Воротились скоро. Срамницу дочь не волочили за собой по пыли. В Звонцы вошли красные от стыдобушки да от глухой ярости на Мирона, от высказанных беспутнице родительских проклятий. Дарья забилась в угол пимокатовой избы, а сам Мирон стоял могучий и бледный. Слова единого не обронил, только заступал дорогу отцу, когда тот, не помня себя, кидался душить срамницу.
Теперь они шли сельским порядком и сторожились поднять глаза, чуя на себе взгляды из каждого окошка. Известное дело – деревня, у нее все воро́ты полороты.
Звонцы, понятно, осудачили, озлоязычили неслыханное посрамление Карякиных. Всякой алалы хватало насчет Дарьиного коварства. Кто хихикал в рукав, а кто и в голос гоготал, тыча пальцем в карякинское подворье: орогатили тёпу, из-под носа увели, почитай, из постели вынули!
Другие девку да малого осуждали: «Средь бела дня! За неделю до свадьбы!».
– В старые времена, – строжились старые люди, – за этакое лиходейство мордовский суд чинили – налимов кормить посылали...
– Горазд! – одобрительно качали головами иные, особенно из тех, кто сам душой не лих. – Ох, горазд, провор! Да у кого – у самих Карякиных девку спроворил!
– Знать, нешуточная меж ними сердечность, ежели Мирошка встреч карякинского топора идет...
Мир так и порешил: корень всему – любовь. А коли она, окаянная, встряла меж людьми, то остальным и прочим делать тут, можно сказать, неча. К тому ж первая ночка после покражи промигнула, они, голубки, постельку, должно, истолкли, поутешились... Так что любитеся, как писано, и плодитеся, да свадьбу, черти, сыграть не позабудьте – за утехами-то.
А карякинская изба вроде даже потемнела и ужалась от горя. Люди глядели на избу как на упокойный дом. Тихо в нем было, словно взаправду хозяева повымирали. Звонцы на покос двинули – у Карякиных ворота не скрипнули, кобель не взлаял.
Ворота скрипнули на третью ночь, пропустив верткую, оглядчивую тень. Под звездами что-то слабо блеснуло – и снова покой, только на ближнем займище коростель трещоткой наяривал.
Утром у карякинских ворот остановился чубарый, запряженный в кошёвку. Хмурый Мирон, не выпуская вожжей, спихнул наземь, как куль, связанного по рукам и ногам Федьку, рядом кинул топор и развернул коня.
Федькино обличье было распахано. В кровищи и Миронова гимнастерка: бритвенной остроты топор жикнул ему по плечу, отвалив лохмот кожи.
– По смерть тебя, Мироха, не забуду, – гнусавил расквашенным носом бывший жених. – Свиным голосом петь заставлю...
На этот раз старые люди не пеняли молодым старым времечком. Оно и новое – время-то – тоже ай да ну!
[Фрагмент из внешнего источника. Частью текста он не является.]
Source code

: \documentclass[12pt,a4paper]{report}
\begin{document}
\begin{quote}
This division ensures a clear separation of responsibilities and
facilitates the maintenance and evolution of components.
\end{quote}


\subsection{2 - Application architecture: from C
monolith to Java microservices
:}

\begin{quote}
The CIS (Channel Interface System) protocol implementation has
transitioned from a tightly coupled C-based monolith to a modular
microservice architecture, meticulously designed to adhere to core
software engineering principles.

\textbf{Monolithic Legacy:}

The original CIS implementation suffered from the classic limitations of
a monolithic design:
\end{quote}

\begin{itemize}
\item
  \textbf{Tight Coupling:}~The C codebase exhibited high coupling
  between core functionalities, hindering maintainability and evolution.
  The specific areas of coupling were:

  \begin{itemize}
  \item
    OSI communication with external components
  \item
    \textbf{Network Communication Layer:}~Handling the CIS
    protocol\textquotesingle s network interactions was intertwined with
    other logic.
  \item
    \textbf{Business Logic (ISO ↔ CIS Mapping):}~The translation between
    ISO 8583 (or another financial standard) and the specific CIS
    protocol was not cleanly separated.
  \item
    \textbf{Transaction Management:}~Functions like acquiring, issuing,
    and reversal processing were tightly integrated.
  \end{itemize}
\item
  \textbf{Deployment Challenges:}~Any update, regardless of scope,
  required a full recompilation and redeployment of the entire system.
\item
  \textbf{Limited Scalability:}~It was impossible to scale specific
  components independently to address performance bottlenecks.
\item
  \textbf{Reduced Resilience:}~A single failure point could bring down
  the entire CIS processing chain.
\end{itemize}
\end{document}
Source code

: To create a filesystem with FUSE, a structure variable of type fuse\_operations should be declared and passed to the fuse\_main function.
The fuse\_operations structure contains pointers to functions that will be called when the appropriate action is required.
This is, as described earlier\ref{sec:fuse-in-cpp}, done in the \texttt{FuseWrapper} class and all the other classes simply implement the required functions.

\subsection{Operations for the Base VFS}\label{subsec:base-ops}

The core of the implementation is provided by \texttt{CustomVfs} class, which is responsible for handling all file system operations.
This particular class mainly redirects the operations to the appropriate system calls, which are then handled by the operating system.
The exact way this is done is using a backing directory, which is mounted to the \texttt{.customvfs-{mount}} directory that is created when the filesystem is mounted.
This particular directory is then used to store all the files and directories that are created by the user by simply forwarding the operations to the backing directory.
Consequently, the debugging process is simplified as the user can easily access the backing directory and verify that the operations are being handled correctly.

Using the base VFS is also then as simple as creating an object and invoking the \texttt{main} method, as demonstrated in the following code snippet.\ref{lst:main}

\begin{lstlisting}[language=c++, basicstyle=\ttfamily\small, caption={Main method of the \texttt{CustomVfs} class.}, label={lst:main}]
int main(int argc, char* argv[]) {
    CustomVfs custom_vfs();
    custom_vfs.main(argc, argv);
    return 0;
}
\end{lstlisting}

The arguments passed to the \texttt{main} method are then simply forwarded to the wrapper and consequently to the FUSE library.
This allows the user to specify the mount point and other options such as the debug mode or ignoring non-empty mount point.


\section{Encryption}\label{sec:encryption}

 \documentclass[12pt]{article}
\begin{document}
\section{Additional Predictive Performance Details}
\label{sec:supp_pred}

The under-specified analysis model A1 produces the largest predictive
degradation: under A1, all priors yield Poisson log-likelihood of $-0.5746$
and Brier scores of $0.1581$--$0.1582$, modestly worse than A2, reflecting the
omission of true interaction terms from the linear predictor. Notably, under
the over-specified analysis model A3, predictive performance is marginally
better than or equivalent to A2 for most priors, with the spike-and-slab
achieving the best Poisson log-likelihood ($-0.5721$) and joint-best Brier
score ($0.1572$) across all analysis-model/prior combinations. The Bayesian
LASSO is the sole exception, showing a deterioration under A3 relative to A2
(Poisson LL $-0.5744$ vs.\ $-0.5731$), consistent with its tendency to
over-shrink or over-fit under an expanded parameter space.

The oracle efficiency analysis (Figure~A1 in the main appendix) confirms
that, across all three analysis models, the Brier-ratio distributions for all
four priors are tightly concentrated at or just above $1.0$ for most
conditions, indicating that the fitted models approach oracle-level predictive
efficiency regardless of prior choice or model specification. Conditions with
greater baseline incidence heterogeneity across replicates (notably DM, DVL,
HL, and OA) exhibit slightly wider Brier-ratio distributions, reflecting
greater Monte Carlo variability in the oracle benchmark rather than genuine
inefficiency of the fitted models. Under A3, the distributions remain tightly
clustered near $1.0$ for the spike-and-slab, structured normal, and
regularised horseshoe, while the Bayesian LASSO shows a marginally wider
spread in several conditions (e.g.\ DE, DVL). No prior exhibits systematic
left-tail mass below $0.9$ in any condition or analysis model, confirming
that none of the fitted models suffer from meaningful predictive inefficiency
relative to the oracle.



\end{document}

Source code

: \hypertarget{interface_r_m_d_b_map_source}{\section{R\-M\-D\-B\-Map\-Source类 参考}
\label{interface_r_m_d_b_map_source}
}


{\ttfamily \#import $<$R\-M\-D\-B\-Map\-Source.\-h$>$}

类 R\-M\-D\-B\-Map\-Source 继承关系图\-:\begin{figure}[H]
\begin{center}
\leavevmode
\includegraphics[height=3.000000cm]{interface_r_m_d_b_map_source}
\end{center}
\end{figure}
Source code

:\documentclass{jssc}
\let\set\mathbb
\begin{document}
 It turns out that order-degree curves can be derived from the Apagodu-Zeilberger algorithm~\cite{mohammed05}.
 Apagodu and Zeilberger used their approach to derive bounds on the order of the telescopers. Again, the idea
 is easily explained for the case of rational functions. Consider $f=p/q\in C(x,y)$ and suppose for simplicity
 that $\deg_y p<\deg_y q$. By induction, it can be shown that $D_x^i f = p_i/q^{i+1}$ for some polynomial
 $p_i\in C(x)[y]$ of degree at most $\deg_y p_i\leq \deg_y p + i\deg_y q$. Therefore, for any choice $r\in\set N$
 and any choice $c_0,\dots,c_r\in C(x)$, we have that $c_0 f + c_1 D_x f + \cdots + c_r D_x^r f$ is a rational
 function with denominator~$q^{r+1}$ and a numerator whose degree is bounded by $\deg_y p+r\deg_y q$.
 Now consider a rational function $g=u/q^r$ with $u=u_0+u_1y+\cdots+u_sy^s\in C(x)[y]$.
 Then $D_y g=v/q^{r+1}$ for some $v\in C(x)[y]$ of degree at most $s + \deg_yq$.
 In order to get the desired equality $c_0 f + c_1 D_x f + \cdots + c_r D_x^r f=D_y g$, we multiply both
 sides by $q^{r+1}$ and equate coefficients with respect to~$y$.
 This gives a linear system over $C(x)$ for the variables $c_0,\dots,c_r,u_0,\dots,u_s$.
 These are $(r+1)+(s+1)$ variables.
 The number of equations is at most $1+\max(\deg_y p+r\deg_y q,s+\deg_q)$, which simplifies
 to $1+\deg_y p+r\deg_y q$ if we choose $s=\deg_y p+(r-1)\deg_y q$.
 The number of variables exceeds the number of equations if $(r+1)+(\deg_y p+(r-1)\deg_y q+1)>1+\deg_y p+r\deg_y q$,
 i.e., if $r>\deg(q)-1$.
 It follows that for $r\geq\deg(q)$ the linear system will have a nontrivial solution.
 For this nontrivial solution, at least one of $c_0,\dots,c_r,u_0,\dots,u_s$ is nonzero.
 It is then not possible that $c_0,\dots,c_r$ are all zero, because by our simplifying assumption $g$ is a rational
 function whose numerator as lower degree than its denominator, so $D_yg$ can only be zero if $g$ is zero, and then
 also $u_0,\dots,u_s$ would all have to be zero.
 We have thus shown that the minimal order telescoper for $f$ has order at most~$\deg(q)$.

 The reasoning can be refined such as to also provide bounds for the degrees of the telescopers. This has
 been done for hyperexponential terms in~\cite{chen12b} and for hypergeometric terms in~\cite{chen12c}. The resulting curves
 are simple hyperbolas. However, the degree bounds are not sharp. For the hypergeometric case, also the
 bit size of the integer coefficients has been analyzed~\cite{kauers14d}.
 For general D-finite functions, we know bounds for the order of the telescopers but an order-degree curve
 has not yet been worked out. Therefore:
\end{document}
– Ежели Мирошка все фронты-окопы перемог, – судачили старики, – да ежели он, провор, из мертвых поднялся, дак Федьке надо бы утереться.
И знать старики те не знали, какая зверина страхолюдная залегла в душе человеческой, будто в логове.
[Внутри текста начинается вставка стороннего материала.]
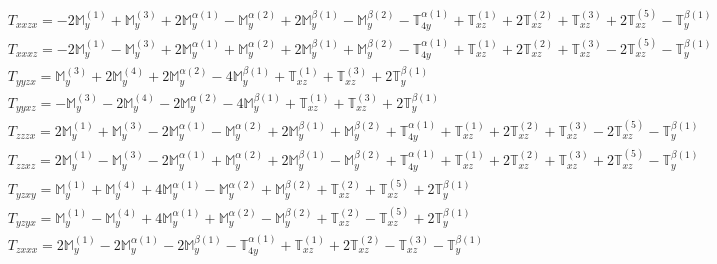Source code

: \documentclass[fleqn,8pt,landscape]{jsarticle}
\begin{document}
\begin{align*}
& T_{xxzx} = - 2 \mathbb{M}_{y}^{(1)} + \mathbb{M}_{y}^{(3)} + 2 \mathbb{M}_{y}^{\alpha(1)} - \mathbb{M}_{y}^{\alpha(2)} + 2 \mathbb{M}_{y}^{\beta(1)} - \mathbb{M}_{y}^{\beta(2)} - \mathbb{T}_{4y}^{\alpha(1)} + \mathbb{T}_{xz}^{(1)} + 2 \mathbb{T}_{xz}^{(2)} + \mathbb{T}_{xz}^{(3)} + 2 \mathbb{T}_{xz}^{(5)} - \mathbb{T}_{y}^{\beta(1)} \\
& T_{xxxz} = - 2 \mathbb{M}_{y}^{(1)} - \mathbb{M}_{y}^{(3)} + 2 \mathbb{M}_{y}^{\alpha(1)} + \mathbb{M}_{y}^{\alpha(2)} + 2 \mathbb{M}_{y}^{\beta(1)} + \mathbb{M}_{y}^{\beta(2)} - \mathbb{T}_{4y}^{\alpha(1)} + \mathbb{T}_{xz}^{(1)} + 2 \mathbb{T}_{xz}^{(2)} + \mathbb{T}_{xz}^{(3)} - 2 \mathbb{T}_{xz}^{(5)} - \mathbb{T}_{y}^{\beta(1)} \\
& T_{yyzx} = \mathbb{M}_{y}^{(3)} + 2 \mathbb{M}_{y}^{(4)} + 2 \mathbb{M}_{y}^{\alpha(2)} - 4 \mathbb{M}_{y}^{\beta(1)} + \mathbb{T}_{xz}^{(1)} + \mathbb{T}_{xz}^{(3)} + 2 \mathbb{T}_{y}^{\beta(1)} \\
& T_{yyxz} = - \mathbb{M}_{y}^{(3)} - 2 \mathbb{M}_{y}^{(4)} - 2 \mathbb{M}_{y}^{\alpha(2)} - 4 \mathbb{M}_{y}^{\beta(1)} + \mathbb{T}_{xz}^{(1)} + \mathbb{T}_{xz}^{(3)} + 2 \mathbb{T}_{y}^{\beta(1)} \\
& T_{zzzx} = 2 \mathbb{M}_{y}^{(1)} + \mathbb{M}_{y}^{(3)} - 2 \mathbb{M}_{y}^{\alpha(1)} - \mathbb{M}_{y}^{\alpha(2)} + 2 \mathbb{M}_{y}^{\beta(1)} + \mathbb{M}_{y}^{\beta(2)} + \mathbb{T}_{4y}^{\alpha(1)} + \mathbb{T}_{xz}^{(1)} + 2 \mathbb{T}_{xz}^{(2)} + \mathbb{T}_{xz}^{(3)} - 2 \mathbb{T}_{xz}^{(5)} - \mathbb{T}_{y}^{\beta(1)} \\
& T_{zzxz} = 2 \mathbb{M}_{y}^{(1)} - \mathbb{M}_{y}^{(3)} - 2 \mathbb{M}_{y}^{\alpha(1)} + \mathbb{M}_{y}^{\alpha(2)} + 2 \mathbb{M}_{y}^{\beta(1)} - \mathbb{M}_{y}^{\beta(2)} + \mathbb{T}_{4y}^{\alpha(1)} + \mathbb{T}_{xz}^{(1)} + 2 \mathbb{T}_{xz}^{(2)} + \mathbb{T}_{xz}^{(3)} + 2 \mathbb{T}_{xz}^{(5)} - \mathbb{T}_{y}^{\beta(1)} \\
& T_{yzxy} = \mathbb{M}_{y}^{(1)} + \mathbb{M}_{y}^{(4)} + 4 \mathbb{M}_{y}^{\alpha(1)} - \mathbb{M}_{y}^{\alpha(2)} + \mathbb{M}_{y}^{\beta(2)} + \mathbb{T}_{xz}^{(2)} + \mathbb{T}_{xz}^{(5)} + 2 \mathbb{T}_{y}^{\beta(1)} \\
& T_{yzyx} = \mathbb{M}_{y}^{(1)} - \mathbb{M}_{y}^{(4)} + 4 \mathbb{M}_{y}^{\alpha(1)} + \mathbb{M}_{y}^{\alpha(2)} - \mathbb{M}_{y}^{\beta(2)} + \mathbb{T}_{xz}^{(2)} - \mathbb{T}_{xz}^{(5)} + 2 \mathbb{T}_{y}^{\beta(1)} \\
& T_{zxxx} = 2 \mathbb{M}_{y}^{(1)} - 2 \mathbb{M}_{y}^{\alpha(1)} - 2 \mathbb{M}_{y}^{\beta(1)} - \mathbb{T}_{4y}^{\alpha(1)} + \mathbb{T}_{xz}^{(1)} + 2 \mathbb{T}_{xz}^{(2)} - \mathbb{T}_{xz}^{(3)} - \mathbb{T}_{y}^{\beta(1)} \\

\end{align*}
\end{document}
– Ничо-о, – за хмельной чарой повторял Федька отцу, – я их, сволочужек, обоих укатаю. Христарадничать пойдут! Я им такое разорище устрою!..
У сворота, от которого дорога ныряла в дурнолесье, мерин заполошно захрапел, замотал головой, желая оборвать на себе сбрую.
– Но-но! Пужливый какой, растуды тебя сюды!